*** Opening of INPUT MATERIAL ***
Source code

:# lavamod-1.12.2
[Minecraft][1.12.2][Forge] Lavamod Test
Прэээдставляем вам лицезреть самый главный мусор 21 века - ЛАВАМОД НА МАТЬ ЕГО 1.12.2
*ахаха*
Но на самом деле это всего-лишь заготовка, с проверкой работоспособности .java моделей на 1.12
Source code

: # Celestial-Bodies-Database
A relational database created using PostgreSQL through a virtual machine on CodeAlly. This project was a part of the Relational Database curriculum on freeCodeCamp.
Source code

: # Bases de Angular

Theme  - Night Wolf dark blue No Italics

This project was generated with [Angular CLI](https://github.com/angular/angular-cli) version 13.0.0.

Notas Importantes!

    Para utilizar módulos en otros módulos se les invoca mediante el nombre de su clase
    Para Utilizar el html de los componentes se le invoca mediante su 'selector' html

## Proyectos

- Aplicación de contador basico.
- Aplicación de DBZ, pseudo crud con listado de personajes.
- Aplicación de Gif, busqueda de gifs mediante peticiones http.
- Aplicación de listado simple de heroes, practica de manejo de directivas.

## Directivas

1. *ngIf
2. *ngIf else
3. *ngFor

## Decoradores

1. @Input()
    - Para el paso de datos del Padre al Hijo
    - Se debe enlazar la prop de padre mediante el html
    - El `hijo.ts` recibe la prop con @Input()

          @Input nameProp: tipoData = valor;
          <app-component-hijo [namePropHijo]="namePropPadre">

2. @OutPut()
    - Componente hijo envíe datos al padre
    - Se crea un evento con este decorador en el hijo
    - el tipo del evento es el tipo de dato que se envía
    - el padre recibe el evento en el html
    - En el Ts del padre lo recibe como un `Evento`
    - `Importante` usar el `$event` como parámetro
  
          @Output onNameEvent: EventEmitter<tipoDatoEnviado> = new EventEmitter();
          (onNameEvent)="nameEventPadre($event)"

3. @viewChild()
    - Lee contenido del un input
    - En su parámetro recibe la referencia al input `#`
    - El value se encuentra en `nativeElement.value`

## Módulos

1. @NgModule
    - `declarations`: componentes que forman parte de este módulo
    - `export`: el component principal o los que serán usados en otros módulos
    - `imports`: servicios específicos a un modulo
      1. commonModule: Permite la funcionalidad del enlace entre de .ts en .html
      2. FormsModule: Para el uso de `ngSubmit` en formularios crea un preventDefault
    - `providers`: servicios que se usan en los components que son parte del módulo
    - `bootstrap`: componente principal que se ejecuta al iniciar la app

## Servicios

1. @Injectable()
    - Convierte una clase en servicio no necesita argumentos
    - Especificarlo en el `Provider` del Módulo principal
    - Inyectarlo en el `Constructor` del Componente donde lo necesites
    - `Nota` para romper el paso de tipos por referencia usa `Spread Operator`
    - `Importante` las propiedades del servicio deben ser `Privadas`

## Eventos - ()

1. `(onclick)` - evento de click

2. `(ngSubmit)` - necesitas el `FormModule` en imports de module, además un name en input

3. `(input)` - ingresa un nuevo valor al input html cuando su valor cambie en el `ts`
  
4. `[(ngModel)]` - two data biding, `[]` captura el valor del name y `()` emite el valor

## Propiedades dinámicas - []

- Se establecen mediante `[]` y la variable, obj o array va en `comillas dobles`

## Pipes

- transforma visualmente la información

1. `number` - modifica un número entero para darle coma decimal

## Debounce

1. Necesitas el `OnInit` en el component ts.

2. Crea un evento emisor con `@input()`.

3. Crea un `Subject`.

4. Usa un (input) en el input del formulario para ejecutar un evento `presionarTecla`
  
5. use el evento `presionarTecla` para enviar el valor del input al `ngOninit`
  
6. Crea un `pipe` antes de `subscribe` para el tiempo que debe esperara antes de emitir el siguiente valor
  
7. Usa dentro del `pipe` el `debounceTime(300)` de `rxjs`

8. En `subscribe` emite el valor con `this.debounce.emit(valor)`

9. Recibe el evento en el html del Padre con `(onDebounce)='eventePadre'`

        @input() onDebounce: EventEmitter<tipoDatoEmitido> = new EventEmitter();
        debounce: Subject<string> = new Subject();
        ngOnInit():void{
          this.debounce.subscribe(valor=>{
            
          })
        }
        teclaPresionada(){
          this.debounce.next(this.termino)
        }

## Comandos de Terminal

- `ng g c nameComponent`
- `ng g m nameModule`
*** Close of INPUT MATERIAL ***
# WHAT THE TASK ASKS
What is the number of lines in these entries that hold "Subject"? Reply with the figure alone.

# TASK SOLUTION
2